Les associations de personnel académique devraient négocier dans les conventions collectives des dispositions qui régissent les « heures réputées travaillées » pour les fins de l’assurance-emploi. Ces dispositions ne doivent pas être arbitraires; elles doivent au contraire être fondées sur des évaluations réalistes du travail exigé.

Énoncé de principes sur les « heures réputées travaillées » pour les fins de l’assurance-emploi
(Approuvé par le Conseil de l’ACPPU, mai 2017)

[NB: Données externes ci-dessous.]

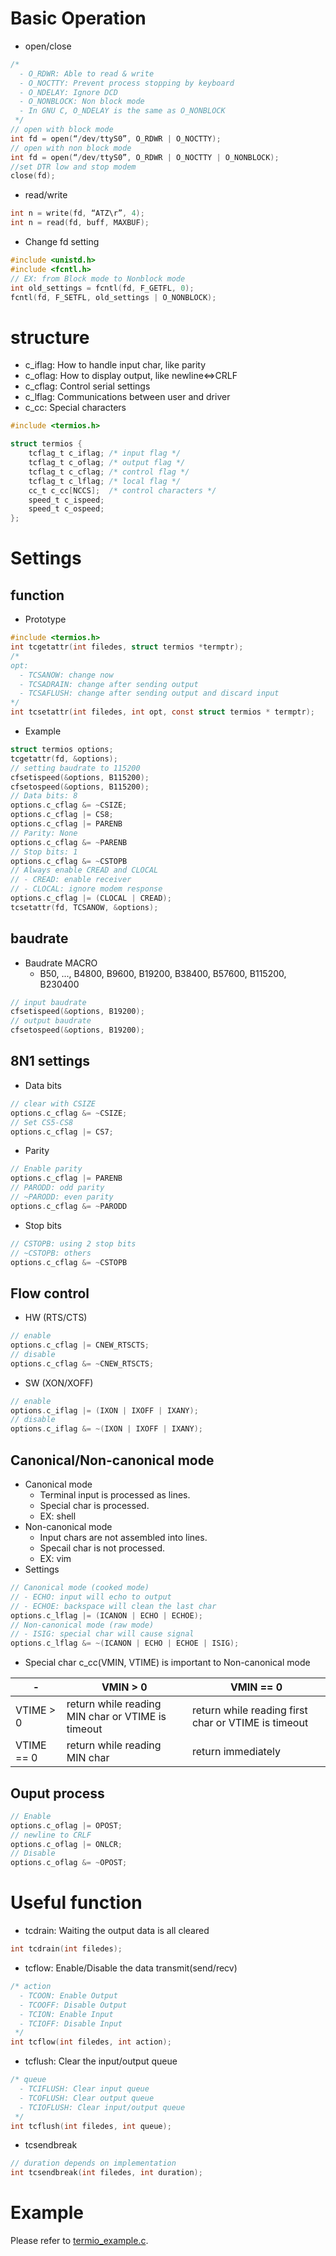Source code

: # Basic Operation
* open/close
```c
/*
  - O_RDWR: Able to read & write
  - O_NOCTTY: Prevent process stopping by keyboard
  - O_NDELAY: Ignore DCD
  - O_NONBLOCK: Non block mode
  - In GNU C, O_NDELAY is the same as O_NONBLOCK
 */
// open with block mode
int fd = open(“/dev/ttyS0”, O_RDWR | O_NOCTTY);
// open with non block mode
int fd = open(“/dev/ttyS0”, O_RDWR | O_NOCTTY | O_NONBLOCK);
//set DTR low and stop modem
close(fd);
```
* read/write
```c
int n = write(fd, “ATZ\r”, 4);
int n = read(fd, buff, MAXBUF);
```
* Change fd setting
```c
#include <unistd.h>
#include <fcntl.h>
// EX: from Block mode to Nonblock mode
int old_settings = fcntl(fd, F_GETFL, 0);
fcntl(fd, F_SETFL, old_settings | O_NONBLOCK);
```

# structure
* c_iflag: How to handle input char, like parity
* c_oflag: How to display output, like newline<=>CRLF
* c_cflag: Control serial settings
* c_lflag: Communications between user and driver
* c_cc: Special characters

```c
#include <termios.h>

struct termios {
	tcflag_t c_iflag; /* input flag */
	tcflag_t c_oflag; /* output flag */
	tcflag_t c_cflag; /* control flag */
	tcflag_t c_lflag; /* local flag */
	cc_t c_cc[NCCS];  /* control characters */
	speed_t c_ispeed;
	speed_t c_ospeed;
};
```

# Settings
## function
* Prototype
```c
#include <termios.h> 
int tcgetattr(int filedes, struct termios *termptr); 
/*
opt:
  - TCSANOW: change now
  - TCSADRAIN: change after sending output
  - TCSAFLUSH: change after sending output and discard input
*/
int tcsetattr(int filedes, int opt, const struct termios * termptr);
```
* Example
```c
struct termios options; 
tcgetattr(fd, &options); 
// setting baudrate to 115200
cfsetispeed(&options, B115200);
cfsetospeed(&options, B115200);
// Data bits: 8
options.c_cflag &= ~CSIZE; 
options.c_cflag |= CS8;
options.c_cflag |= PARENB
// Parity: None
options.c_cflag &= ~PARENB
// Stop bits: 1
options.c_cflag &= ~CSTOPB
// Always enable CREAD and CLOCAL
// - CREAD: enable receiver
// - CLOCAL: ignore modem response
options.c_cflag |= (CLOCAL | CREAD); 
tcsetattr(fd, TCSANOW, &options);
```

## baudrate
* Baudrate MACRO
  - B50, ..., B4800, B9600, B19200, B38400, B57600, B115200, B230400
```c
// input baudrate
cfsetispeed(&options, B19200);
// output baudrate
cfsetospeed(&options, B19200);
```

## 8N1 settings
* Data bits
```c
// clear with CSIZE
options.c_cflag &= ~CSIZE; 
// Set CS5-CS8
options.c_cflag |= CS7;
```
* Parity
```c
// Enable parity
options.c_cflag |= PARENB
// PARODD: odd parity
// ~PARODD: even parity
options.c_cflag &= ~PARODD 
```
* Stop bits
```c
// CSTOPB: using 2 stop bits
// ~CSTOPB: others
options.c_cflag &= ~CSTOPB
```

## Flow control
* HW (RTS/CTS)
```c
// enable
options.c_cflag |= CNEW_RTSCTS;
// disable
options.c_cflag &= ~CNEW_RTSCTS;
```
* SW (XON/XOFF)
```c
// enable
options.c_iflag |= (IXON | IXOFF | IXANY);
// disable
options.c_iflag &= ~(IXON | IXOFF | IXANY);
```

## Canonical/Non-canonical mode
* Canonical mode
  - Terminal input is processed as lines.
  - Special char is processed.
  - EX: shell
* Non-canonical mode
  - Input chars are not assembled into lines.
  - Specail char is not processed.
  - EX: vim
* Settings
```c
// Canonical mode (cooked mode)
// - ECHO: input will echo to output
// - ECHOE: backspace will clean the last char
options.c_lflag |= (ICANON | ECHO | ECHOE);
// Non-canonical mode (raw mode)
// - ISIG: special char will cause signal
options.c_lflag &= ~(ICANON | ECHO | ECHOE | ISIG);
```
* Special char c_cc(VMIN, VTIME) is important to Non-canonical mode

| - | VMIN > 0 | VMIN == 0 |
| --- | --- | --- |
| VTIME > 0 | return while reading MIN char or VTIME is timeout | return while reading first char or VTIME is timeout |
| VTIME == 0 | return while reading MIN char | return immediately |

## Ouput process
```c
// Enable
options.c_oflag |= OPOST;
// newline to CRLF
options.c_oflag |= ONLCR;
// Disable
options.c_oflag &= ~OPOST;
```

# Useful function
* tcdrain: Waiting the output data is all cleared
```c
int tcdrain(int filedes);
```
* tcflow: Enable/Disable the data transmit(send/recv)
```c
/* action
  - TCOON: Enable Output
  - TCOOFF: Disable Output
  - TCION: Enable Input
  - TCIOFF: Disable Input
 */
int tcflow(int filedes, int action); 
```
* tcflush: Clear the input/output queue
```c
/* queue
  - TCIFLUSH: Clear input queue
  - TCOFLUSH: Clear output queue
  - TCIOFLUSH: Clear input/output queue
 */
int tcflush(int filedes, int queue); 
```
* tcsendbreak
```c
// duration depends on implementation
int tcsendbreak(int filedes, int duration);
```

# Example
Please refer to [termio_example.c](termio_example.c).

Malgré les efforts que nous avons déployés pour promouvoir un système de rémunération proportionnelle pour le personnel académique contractuel (PAC), la plupart des membres de ce dernier continuent d’être embauchés par cours selon des contrats à échéance fixe, la plus grande partie du travail étant concentrée à l’automne et à l’hiver, selon les diktats du calendrier scolaire. Ainsi, nombreux sont les membres du PAC qui, même s’ils ont accumulé suffisamment d’ancienneté pour avoir un droit de premier refus, se retrouvent en chômage une partie de l’année. Or, comme l’admissibilité aux prestations d’assurance-emploi (AE) dépend du nombre d’heures travaillées par la personne au cours de la période de 12 mois précédente[1], les membres du PAC dont les heures travaillées aux termes de leur contrat n’ont pas été comptabilisées en bonne et due forme sont pris au dépourvu quand vient le temps de demander des prestations d’AE.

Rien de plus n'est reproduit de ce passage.